On the next screen, the program will walk through each lookup field defined on the contact object and ask which identifier on those objects you have in your .csv file to map with. In this example, we’re assigning the account lookup field by referencing the Account.External_ID__c field.
On the field mapping screen, note that normally you would assign a contact’s account by mapping the AccountId to a column in your file that included actual Salesforce account ids. However, since we don’t have the actual Salesforce account id we will choose and drag the Account:External_ID__c field reference to map to our file data. When the upsert operation is performed, Salesforce will automatically look up the related account id by matching on a record whose External ID field equals the value in your file. The Excel VLOOKUP magic is done automatically for you by Salesforce!
MuleSoft’s dataloader.io
Visit https://dataloader.io and login with your Salesforce account. Once logged in, click on New Task then choose Import.

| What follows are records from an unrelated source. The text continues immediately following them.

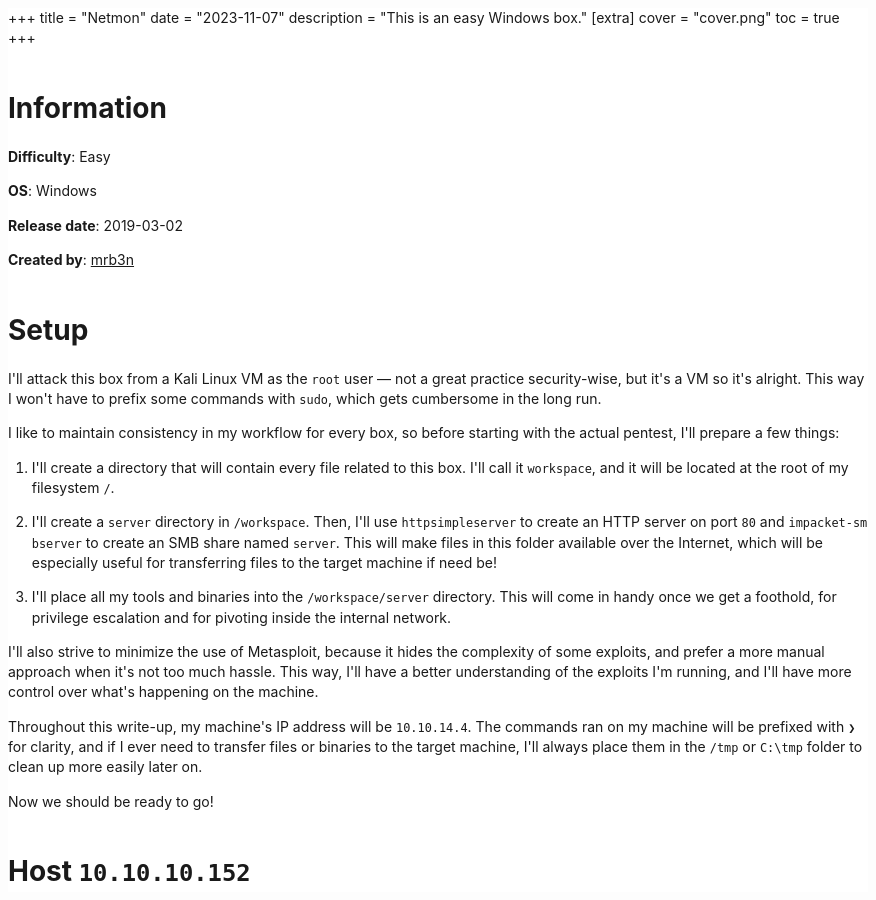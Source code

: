 +++
title = "Netmon"
date = "2023-11-07"
description = "This is an easy Windows box."
[extra]
cover = "cover.png"
toc = true
+++

# Information

**Difficulty**: Easy

**OS**: Windows

**Release date**: 2019-03-02

**Created by**: [mrb3n](https://app.hackthebox.com/users/2984)

# Setup

I'll attack this box from a Kali Linux VM as the `root` user — not a great
practice security-wise, but it's a VM so it's alright. This way I won't have to
prefix some commands with `sudo`, which gets cumbersome in the long run.

I like to maintain consistency in my workflow for every box, so before starting
with the actual pentest, I'll prepare a few things:

1. I'll create a directory that will contain every file related to this box.
   I'll call it `workspace`, and it will be located at the root of my filesystem
   `/`.

1. I'll create a `server` directory in `/workspace`. Then, I'll use
   `httpsimpleserver` to create an HTTP server on port `80` and
   `impacket-smbserver` to create an SMB share named `server`. This will make
   files in this folder available over the Internet, which will be especially
   useful for transferring files to the target machine if need be!

1. I'll place all my tools and binaries into the `/workspace/server` directory.
   This will come in handy once we get a foothold, for privilege escalation and
   for pivoting inside the internal network.

I'll also strive to minimize the use of Metasploit, because it hides the
complexity of some exploits, and prefer a more manual approach when it's not too
much hassle. This way, I'll have a better understanding of the exploits I'm
running, and I'll have more control over what's happening on the machine.

Throughout this write-up, my machine's IP address will be `10.10.14.4`. The
commands ran on my machine will be prefixed with `❯` for clarity, and if I ever
need to transfer files or binaries to the target machine, I'll always place them
in the `/tmp` or `C:\tmp` folder to clean up more easily later on.

Now we should be ready to go!

# Host `10.10.10.152`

Choose the upsert operation and the object we’re loading records to.
On the field mapping page, select Account ID (this is the Contact object’s AccountId field) as the field that our Account.External_ID__c column maps to then check the Lookup via option and select the External ID field (or whatever you’ve named yours). I also recommend choosing the option to Mark record with an error if more than one match is found to avoid unintended data assignments.
Apex
To perform the upsert lookup field assignment in Apex we need to use a special method on the SObject class putSObject(..). This method takes two parameters. The first lets us specify the relationship field on the record we’re upserting and the second specifies an SObject with one of its external id fields populated so Salesforce can do the lookup matching. Note that for custom lookup fields the relationship name usually ends with __r suffix, but if you’re referencing a standard field then there is no suffix.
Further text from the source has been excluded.